November

Not just donors, but families, make gift of life possible

Published on Monday, November 2, 2015

Media Contact: Ruth Cummins at 601-984-1104 or ricummins@umc.edu.

Published in News Stories on November 02, 2015

Every day, for the three years since her beautiful and vibrant daughter Danielle died after suffering a brain hemorrhage, Cynthia Camel of Pearl has been able to smile.

This, despite losing the 19-year-old whose own life was a miracle after a difficult birth. This, despite three lost birthday celebrations, three Christmases without her, three Valentine's Days unshared.

Danielle Bryant
Danielle Bryant

It's because Danielle Bryant lives on in four other people who received life-saving organs after Danielle's passing - and because Cynthia Camel said yes.

“I wear a smile on my face every day because of the decision I made three years ago to let her be a donor,” Camel said.

The Pearl resident's testimony of faith and generosity in the wake of painful loss rings true with other Mississippians who made the decision to donate the organs of loved ones. Their selflessness was recognized Friday at the University of Mississippi Medical Center's adult and pediatric Wall of Heroes ceremony. Photographs of organ donors over the past year are on display in the Adult Hospital and in Batson Children's Hospital.

UMMC head chaplain Doris Whitaker offers words of comfort to family members of organ donors during the annual Wall of Heroes ceremony.
UMMC head chaplain Doris Whitaker offers words of comfort to family members of organ donors during the annual Wall of Heroes ceremony.

“Life has a way of changing, and each season has its own beauty,” UMMC head chaplain Doris Whitaker told families of donors and representatives of the Mississippi Organ Recovery Agency gathered in the hospital's chapel for the dedication service. “Remember, there is beauty in every season ... a time to cry, and a time to laugh. A time to mourn, but also a time to dance.”

In Batson's pediatric intensive care unit, “we care for the sickest children in Mississippi, and we celebrate our wins,” said Dr. Carrie Henderson, a pediatric critical care physician. “But we also commend our losses, as those are equally if not more important.

“I want to say thank you to the brave, generous donor families here with us today,” she told more than 100 people gathered in the chapel. “Your gift of life has truly made heroes of your loved ones to all of us, and especially to someone in need.”

Jackie McInnis of Mount Olive takes a photo of her son Gary's display on the pediatric Wall of Heroes.
Jackie McInnis of Mount Olive takes a photo of her son Gary's display on the pediatric Wall of Heroes.

That need is overwhelming, said MORA spokesman Chuck Stinson. About 1,500 Mississippians are waiting for an organ; they're among 123,000 Americans also on a transplant list. MORA handles about 70 organ donations annually, with each donor gifting about three organs.

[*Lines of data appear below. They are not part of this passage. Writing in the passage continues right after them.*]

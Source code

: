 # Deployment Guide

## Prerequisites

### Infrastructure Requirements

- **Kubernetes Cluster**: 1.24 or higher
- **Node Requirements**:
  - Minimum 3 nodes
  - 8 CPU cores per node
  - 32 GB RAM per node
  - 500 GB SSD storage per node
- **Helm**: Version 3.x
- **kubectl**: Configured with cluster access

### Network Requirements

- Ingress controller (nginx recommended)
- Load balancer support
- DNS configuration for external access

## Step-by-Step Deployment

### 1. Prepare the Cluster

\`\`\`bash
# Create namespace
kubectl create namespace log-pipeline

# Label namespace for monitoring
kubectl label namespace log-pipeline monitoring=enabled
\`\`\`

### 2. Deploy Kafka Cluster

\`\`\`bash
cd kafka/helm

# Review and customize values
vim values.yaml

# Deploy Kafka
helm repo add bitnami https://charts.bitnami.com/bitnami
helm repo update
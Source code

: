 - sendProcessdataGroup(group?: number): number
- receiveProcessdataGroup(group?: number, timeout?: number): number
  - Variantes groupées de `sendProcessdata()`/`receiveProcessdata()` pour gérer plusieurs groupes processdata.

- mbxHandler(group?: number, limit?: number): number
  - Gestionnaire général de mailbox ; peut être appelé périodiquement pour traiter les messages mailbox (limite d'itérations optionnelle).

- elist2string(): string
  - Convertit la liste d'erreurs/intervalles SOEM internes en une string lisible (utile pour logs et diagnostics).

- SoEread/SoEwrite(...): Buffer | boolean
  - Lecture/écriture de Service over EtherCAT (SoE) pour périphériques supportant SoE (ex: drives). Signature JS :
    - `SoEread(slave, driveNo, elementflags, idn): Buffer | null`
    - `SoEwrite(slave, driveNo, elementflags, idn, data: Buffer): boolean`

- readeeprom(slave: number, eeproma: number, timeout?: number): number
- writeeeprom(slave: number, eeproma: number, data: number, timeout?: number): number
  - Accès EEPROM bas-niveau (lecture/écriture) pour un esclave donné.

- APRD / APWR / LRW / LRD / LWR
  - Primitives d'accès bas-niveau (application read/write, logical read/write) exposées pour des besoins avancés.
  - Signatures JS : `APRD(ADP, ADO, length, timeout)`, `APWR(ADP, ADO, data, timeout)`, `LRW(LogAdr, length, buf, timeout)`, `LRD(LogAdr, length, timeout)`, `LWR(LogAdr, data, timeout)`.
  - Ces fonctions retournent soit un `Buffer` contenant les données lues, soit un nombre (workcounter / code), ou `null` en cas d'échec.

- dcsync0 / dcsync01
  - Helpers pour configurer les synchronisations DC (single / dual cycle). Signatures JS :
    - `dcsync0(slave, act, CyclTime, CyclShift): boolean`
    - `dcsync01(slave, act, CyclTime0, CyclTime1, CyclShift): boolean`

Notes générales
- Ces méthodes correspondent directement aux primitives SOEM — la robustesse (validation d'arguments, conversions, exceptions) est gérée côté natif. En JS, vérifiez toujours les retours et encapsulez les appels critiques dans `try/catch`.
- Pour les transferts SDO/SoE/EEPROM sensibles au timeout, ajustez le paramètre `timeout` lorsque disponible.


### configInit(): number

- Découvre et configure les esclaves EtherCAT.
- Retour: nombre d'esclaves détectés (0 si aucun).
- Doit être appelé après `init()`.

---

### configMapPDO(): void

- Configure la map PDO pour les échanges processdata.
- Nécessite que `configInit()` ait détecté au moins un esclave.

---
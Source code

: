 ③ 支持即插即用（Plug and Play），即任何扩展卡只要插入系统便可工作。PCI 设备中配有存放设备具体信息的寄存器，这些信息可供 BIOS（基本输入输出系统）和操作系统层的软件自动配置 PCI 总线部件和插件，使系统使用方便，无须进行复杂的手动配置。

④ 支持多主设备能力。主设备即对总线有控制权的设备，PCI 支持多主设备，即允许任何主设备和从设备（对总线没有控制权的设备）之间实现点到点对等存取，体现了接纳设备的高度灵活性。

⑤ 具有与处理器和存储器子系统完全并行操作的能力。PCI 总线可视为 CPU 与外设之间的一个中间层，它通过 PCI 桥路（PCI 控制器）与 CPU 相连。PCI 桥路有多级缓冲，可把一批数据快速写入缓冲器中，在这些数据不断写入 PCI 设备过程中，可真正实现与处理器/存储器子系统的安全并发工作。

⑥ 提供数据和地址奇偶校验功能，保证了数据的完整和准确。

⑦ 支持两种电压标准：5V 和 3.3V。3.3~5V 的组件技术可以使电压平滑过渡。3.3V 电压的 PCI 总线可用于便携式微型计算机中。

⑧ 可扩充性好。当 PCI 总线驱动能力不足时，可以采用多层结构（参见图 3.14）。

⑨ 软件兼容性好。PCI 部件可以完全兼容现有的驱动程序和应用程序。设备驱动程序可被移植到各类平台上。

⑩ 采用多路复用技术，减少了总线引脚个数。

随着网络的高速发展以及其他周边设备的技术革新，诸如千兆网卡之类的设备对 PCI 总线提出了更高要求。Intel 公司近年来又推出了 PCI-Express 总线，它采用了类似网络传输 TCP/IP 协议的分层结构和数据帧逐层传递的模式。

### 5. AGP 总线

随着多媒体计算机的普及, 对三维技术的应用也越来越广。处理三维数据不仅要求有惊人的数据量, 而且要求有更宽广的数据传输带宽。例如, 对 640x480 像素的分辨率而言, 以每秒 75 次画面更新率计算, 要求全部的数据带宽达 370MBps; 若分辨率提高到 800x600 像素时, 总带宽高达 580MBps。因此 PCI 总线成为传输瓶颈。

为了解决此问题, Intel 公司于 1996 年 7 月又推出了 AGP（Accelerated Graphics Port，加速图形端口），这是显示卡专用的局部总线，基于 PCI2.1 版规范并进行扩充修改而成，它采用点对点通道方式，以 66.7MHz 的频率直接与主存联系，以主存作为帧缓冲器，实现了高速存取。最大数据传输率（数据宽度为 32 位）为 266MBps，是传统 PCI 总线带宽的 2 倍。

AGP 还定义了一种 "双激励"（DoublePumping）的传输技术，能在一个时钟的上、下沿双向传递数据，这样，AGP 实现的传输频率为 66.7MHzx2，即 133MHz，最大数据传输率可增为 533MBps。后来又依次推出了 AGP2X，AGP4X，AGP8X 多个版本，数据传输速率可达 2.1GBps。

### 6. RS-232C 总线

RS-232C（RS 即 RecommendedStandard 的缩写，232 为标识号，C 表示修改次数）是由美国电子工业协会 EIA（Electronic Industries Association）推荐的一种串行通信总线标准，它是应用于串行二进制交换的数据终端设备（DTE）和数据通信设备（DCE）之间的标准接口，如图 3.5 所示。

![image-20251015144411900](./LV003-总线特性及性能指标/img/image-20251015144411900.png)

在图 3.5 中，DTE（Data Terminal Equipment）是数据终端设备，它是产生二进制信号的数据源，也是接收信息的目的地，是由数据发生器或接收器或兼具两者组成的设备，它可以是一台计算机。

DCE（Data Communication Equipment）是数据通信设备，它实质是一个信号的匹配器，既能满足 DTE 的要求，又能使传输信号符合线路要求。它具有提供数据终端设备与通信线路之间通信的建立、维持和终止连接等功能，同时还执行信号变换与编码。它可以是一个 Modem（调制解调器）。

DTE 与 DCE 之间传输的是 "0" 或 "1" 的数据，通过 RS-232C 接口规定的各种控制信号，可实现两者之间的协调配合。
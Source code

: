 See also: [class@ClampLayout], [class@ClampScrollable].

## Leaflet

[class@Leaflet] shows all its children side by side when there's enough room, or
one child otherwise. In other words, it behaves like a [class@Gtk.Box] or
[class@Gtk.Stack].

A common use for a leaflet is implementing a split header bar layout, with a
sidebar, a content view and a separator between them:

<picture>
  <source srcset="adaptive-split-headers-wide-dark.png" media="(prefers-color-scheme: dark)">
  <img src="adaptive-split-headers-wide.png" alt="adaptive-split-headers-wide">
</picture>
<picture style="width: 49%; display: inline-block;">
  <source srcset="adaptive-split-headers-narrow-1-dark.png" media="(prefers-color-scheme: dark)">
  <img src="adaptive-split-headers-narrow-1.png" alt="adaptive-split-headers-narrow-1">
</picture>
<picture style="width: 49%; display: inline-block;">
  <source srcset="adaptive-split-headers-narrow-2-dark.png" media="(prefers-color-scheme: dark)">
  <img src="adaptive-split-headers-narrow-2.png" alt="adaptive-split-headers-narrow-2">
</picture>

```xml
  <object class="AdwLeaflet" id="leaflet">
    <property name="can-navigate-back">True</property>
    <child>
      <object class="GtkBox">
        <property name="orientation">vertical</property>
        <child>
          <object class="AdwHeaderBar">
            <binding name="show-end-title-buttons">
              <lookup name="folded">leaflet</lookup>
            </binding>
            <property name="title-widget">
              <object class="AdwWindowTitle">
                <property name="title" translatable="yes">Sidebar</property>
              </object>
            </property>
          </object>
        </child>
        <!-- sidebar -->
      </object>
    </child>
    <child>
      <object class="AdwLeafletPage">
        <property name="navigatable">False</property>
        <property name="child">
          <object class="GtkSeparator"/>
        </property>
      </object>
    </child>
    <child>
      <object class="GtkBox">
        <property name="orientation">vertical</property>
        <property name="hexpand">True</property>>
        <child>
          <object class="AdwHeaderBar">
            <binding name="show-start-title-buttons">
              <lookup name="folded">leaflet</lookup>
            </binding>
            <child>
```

Surgeons at UMMC so far this year have transplanted 67 kidneys, five pancreases, 23 livers and 10 hearts in adults and five kidneys and two hearts in children. In all of 2014, the adult numbers were 95 kidneys, 11 pancreases, 23 livers and nine hearts, and no transplants for children.

“The list continues to grow because of the lack of organ donors,” Stinson said. “Every 10 minutes, someone goes on the national waiting list for a transplant.”

amily members of organ donors listen to words of comfort and inspiration during the annual Wall of Heroes ceremony.
amily members of organ donors listen to words of comfort and inspiration during the annual Wall of Heroes ceremony.

It's because a family stepped forward that Terri Gillespie's sister-in-law lives diabetes-free today. Last fall, Nancy Smith of Jackson became the first person in the state to receive an isolated pancreas transplant at UMMC.

“My sister waited three years for an organ,” Gillespie, UMMC's chief nursing officer and a longtime critical care nurse, explained during the dedication. And when an organ was found, Gillespie said, the first thing her sister did was pray for the donor and the donor's family.

“She said, 'Please let them know that this gift is giving me more time with my children,' ” Gillespie remembered. “I saw that sacrificial love and gift.”

Cynthia Camel made the decision to donate the organs of her daughter Danielle Bryant, then 19, after Danielle died of a brain hemorrhage.
Cynthia Camel made the decision to donate the organs of her daughter Danielle Bryant, then 19, after Danielle died of a brain hemorrhage.

Three years and three days to the date of her daughter's death, Camel said, she heard from the person in Sunflower County who no longer must undergo dialysis because of the gift of her daughter's kidney. “I felt like I had been able to connect back with Danielle,” she said of their meeting.

“It hurts so, so bad, but God let me have her for 20 years,” Camel said. “My little girl is all over the place now, and today, I am so happy.”